Sunday, December 04, 2005

Michigan's Economic Future

America's economy is growing and improving, with some areas entering into true prosperity, but as the Detroit News points out in an article today, Michigan will continue to slide. There are some bright spots but they are not really all that bright. Michigan has lost 308,900 jobs since 2000 averaging 60,000 jobs a year. With unemployment at 7%, one of the worst in the nation, Michigan is going to lose 10,000 more jobs in '06. The good news is we appear to be nearing the bottom, but we're not there yet. The non-manufacturing and the tourist industry are growing, but these cannot carry the economy. I would like to statistics on non-automotive manufacturing in Michigan to see how it is doing.
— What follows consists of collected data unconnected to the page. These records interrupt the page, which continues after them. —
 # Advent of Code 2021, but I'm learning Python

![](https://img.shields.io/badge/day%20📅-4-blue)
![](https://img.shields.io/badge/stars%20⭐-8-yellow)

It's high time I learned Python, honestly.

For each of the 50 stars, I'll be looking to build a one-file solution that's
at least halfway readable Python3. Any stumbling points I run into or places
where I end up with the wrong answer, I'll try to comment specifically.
Another article today in the same paper says that a group has a plan. As I read the article I do not see a specific plan but a series of observations which are true but will not turn the state around.

For example

The appalling state of Michigan's economy, the dysfunction of its largest city, the do-nothing squabbles in Lansing and the disparate visions of where we are and need to go to prosper in a global economy should prove that confrontational Rust Belt parochialism doesn't work.
Period. It's way past time for some fresh ideas.


All I can say is "NO KIDDING!"

What needs to happen is the Unions and management need to face reality about what they can pay. Some companys are paying quite a bit lower, but Michigan still has a reputation for being a state of spoiled, overpaid, underproductive union workers (and overpaid management and executives as well). Michigan over-regulates business; You need some regulation, but you don't need to regulate businesses to point of strangling them. I have not seen business tax charts but I have been led to believe Michigan is one of the worst states. We need to turn all of these around.

What this article seems to be saying is that businessmen and not politicians will turn this state around, and the politicians need to let them do it.

Underpinning Rothwell's strategy is a basic premise too often lost in the social-welfare rhetoric that still passes for labor-management relations in Michigan: Business creates jobs and invests in communities, not government, and investment goes where it's invited and stays where it's wanted.
The corrosive effect on Michigan of its culture of confrontation and its accelerating labor-management death spiral, now accessible instantaneously by Google over the Internet, is incalculable. Add, too, the bankruptcy of Delphi Corp. and the deep troubles of GM and Ford Motor Co. amid a booming economy.


Well they're half-right. Some of the changes that need to be made are political and cultural, and the business interests only have so much power there.